WHAT TO DO
Set out exactly, line by line, the stretch of data below that begins at the line containing "用户测试阶段几乎是一个灾难（" and ends at the line containing "问题修改，不断往上，改了近乎", with both ends kept.

DATA RECORDS
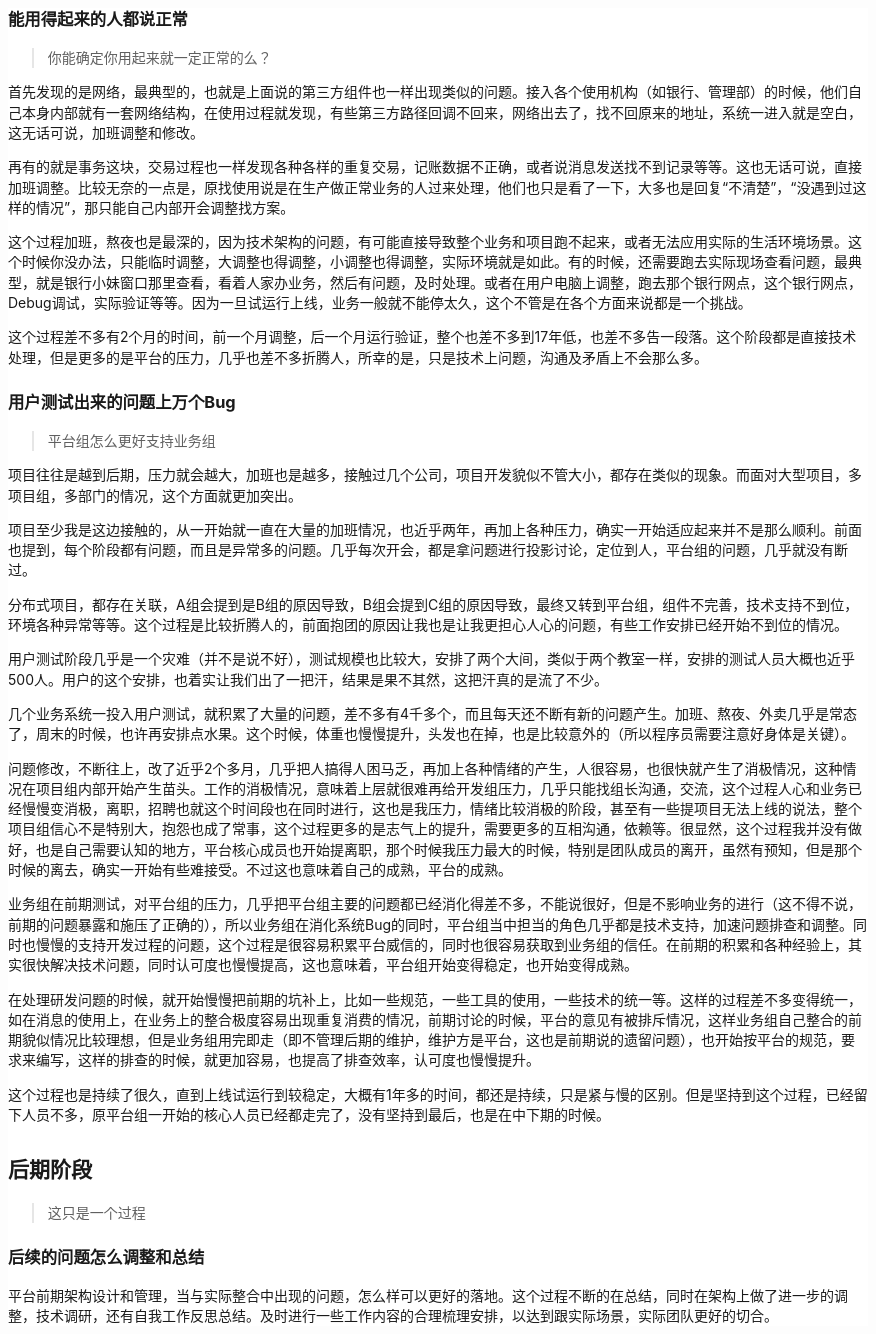 ### 能用得起来的人都说正常

> 你能确定你用起来就一定正常的么？

首先发现的是网络，最典型的，也就是上面说的第三方组件也一样出现类似的问题。接入各个使用机构（如银行、管理部）的时候，他们自己本身内部就有一套网络结构，在使用过程就发现，有些第三方路径回调不回来，网络出去了，找不回原来的地址，系统一进入就是空白，这无话可说，加班调整和修改。

再有的就是事务这块，交易过程也一样发现各种各样的重复交易，记账数据不正确，或者说消息发送找不到记录等等。这也无话可说，直接加班调整。比较无奈的一点是，原找使用说是在生产做正常业务的人过来处理，他们也只是看了一下，大多也是回复“不清楚”，“没遇到过这样的情况”，那只能自己内部开会调整找方案。

这个过程加班，熬夜也是最深的，因为技术架构的问题，有可能直接导致整个业务和项目跑不起来，或者无法应用实际的生活环境场景。这个时候你没办法，只能临时调整，大调整也得调整，小调整也得调整，实际环境就是如此。有的时候，还需要跑去实际现场查看问题，最典型，就是银行小妹窗口那里查看，看着人家办业务，然后有问题，及时处理。或者在用户电脑上调整，跑去那个银行网点，这个银行网点，Debug调试，实际验证等等。因为一旦试运行上线，业务一般就不能停太久，这个不管是在各个方面来说都是一个挑战。

这个过程差不多有2个月的时间，前一个月调整，后一个月运行验证，整个也差不多到17年低，也差不多告一段落。这个阶段都是直接技术处理，但是更多的是平台的压力，几乎也差不多折腾人，所幸的是，只是技术上问题，沟通及矛盾上不会那么多。

### 用户测试出来的问题上万个Bug

> 平台组怎么更好支持业务组

项目往往是越到后期，压力就会越大，加班也是越多，接触过几个公司，项目开发貌似不管大小，都存在类似的现象。而面对大型项目，多项目组，多部门的情况，这个方面就更加突出。

项目至少我是这边接触的，从一开始就一直在大量的加班情况，也近乎两年，再加上各种压力，确实一开始适应起来并不是那么顺利。前面也提到，每个阶段都有问题，而且是异常多的问题。几乎每次开会，都是拿问题进行投影讨论，定位到人，平台组的问题，几乎就没有断过。

分布式项目，都存在关联，A组会提到是B组的原因导致，B组会提到C组的原因导致，最终又转到平台组，组件不完善，技术支持不到位，环境各种异常等等。这个过程是比较折腾人的，前面抱团的原因让我也是让我更担心人心的问题，有些工作安排已经开始不到位的情况。

用户测试阶段几乎是一个灾难（并不是说不好），测试规模也比较大，安排了两个大间，类似于两个教室一样，安排的测试人员大概也近乎500人。用户的这个安排，也着实让我们出了一把汗，结果是果不其然，这把汗真的是流了不少。

几个业务系统一投入用户测试，就积累了大量的问题，差不多有4千多个，而且每天还不断有新的问题产生。加班、熬夜、外卖几乎是常态了，周末的时候，也许再安排点水果。这个时候，体重也慢慢提升，头发也在掉，也是比较意外的（所以程序员需要注意好身体是关键）。

问题修改，不断往上，改了近乎2个多月，几乎把人搞得人困马乏，再加上各种情绪的产生，人很容易，也很快就产生了消极情况，这种情况在项目组内部开始产生苗头。工作的消极情况，意味着上层就很难再给开发组压力，几乎只能找组长沟通，交流，这个过程人心和业务已经慢慢变消极，离职，招聘也就这个时间段也在同时进行，这也是我压力，情绪比较消极的阶段，甚至有一些提项目无法上线的说法，整个项目组信心不是特别大，抱怨也成了常事，这个过程更多的是志气上的提升，需要更多的互相沟通，依赖等。很显然，这个过程我并没有做好，也是自己需要认知的地方，平台核心成员也开始提离职，那个时候我压力最大的时候，特别是团队成员的离开，虽然有预知，但是那个时候的离去，确实一开始有些难接受。不过这也意味着自己的成熟，平台的成熟。

业务组在前期测试，对平台组的压力，几乎把平台组主要的问题都已经消化得差不多，不能说很好，但是不影响业务的进行（这不得不说，前期的问题暴露和施压了正确的），所以业务组在消化系统Bug的同时，平台组当中担当的角色几乎都是技术支持，加速问题排查和调整。同时也慢慢的支持开发过程的问题，这个过程是很容易积累平台威信的，同时也很容易获取到业务组的信任。在前期的积累和各种经验上，其实很快解决技术问题，同时认可度也慢慢提高，这也意味着，平台组开始变得稳定，也开始变得成熟。

在处理研发问题的时候，就开始慢慢把前期的坑补上，比如一些规范，一些工具的使用，一些技术的统一等。这样的过程差不多变得统一，如在消息的使用上，在业务上的整合极度容易出现重复消费的情况，前期讨论的时候，平台的意见有被排斥情况，这样业务组自己整合的前期貌似情况比较理想，但是业务组用完即走（即不管理后期的维护，维护方是平台，这也是前期说的遗留问题），也开始按平台的规范，要求来编写，这样的排查的时候，就更加容易，也提高了排查效率，认可度也慢慢提升。

这个过程也是持续了很久，直到上线试运行到较稳定，大概有1年多的时间，都还是持续，只是紧与慢的区别。但是坚持到这个过程，已经留下人员不多，原平台组一开始的核心人员已经都走完了，没有坚持到最后，也是在中下期的时候。

## 后期阶段
> 这只是一个过程

### 后续的问题怎么调整和总结
平台前期架构设计和管理，当与实际整合中出现的问题，怎么样可以更好的落地。这个过程不断的在总结，同时在架构上做了进一步的调整，技术调研，还有自我工作反思总结。及时进行一些工作内容的合理梳理安排，以达到跟实际场景，实际团队更好的切合。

RESULT OF THE EXERCISE
用户测试阶段几乎是一个灾难（并不是说不好），测试规模也比较大，安排了两个大间，类似于两个教室一样，安排的测试人员大概也近乎500人。用户的这个安排，也着实让我们出了一把汗，结果是果不其然，这把汗真的是流了不少。

几个业务系统一投入用户测试，就积累了大量的问题，差不多有4千多个，而且每天还不断有新的问题产生。加班、熬夜、外卖几乎是常态了，周末的时候，也许再安排点水果。这个时候，体重也慢慢提升，头发也在掉，也是比较意外的（所以程序员需要注意好身体是关键）。

问题修改，不断往上，改了近乎2个多月，几乎把人搞得人困马乏，再加上各种情绪的产生，人很容易，也很快就产生了消极情况，这种情况在项目组内部开始产生苗头。工作的消极情况，意味着上层就很难再给开发组压力，几乎只能找组长沟通，交流，这个过程人心和业务已经慢慢变消极，离职，招聘也就这个时间段也在同时进行，这也是我压力，情绪比较消极的阶段，甚至有一些提项目无法上线的说法，整个项目组信心不是特别大，抱怨也成了常事，这个过程更多的是志气上的提升，需要更多的互相沟通，依赖等。很显然，这个过程我并没有做好，也是自己需要认知的地方，平台核心成员也开始提离职，那个时候我压力最大的时候，特别是团队成员的离开，虽然有预知，但是那个时候的离去，确实一开始有些难接受。不过这也意味着自己的成熟，平台的成熟。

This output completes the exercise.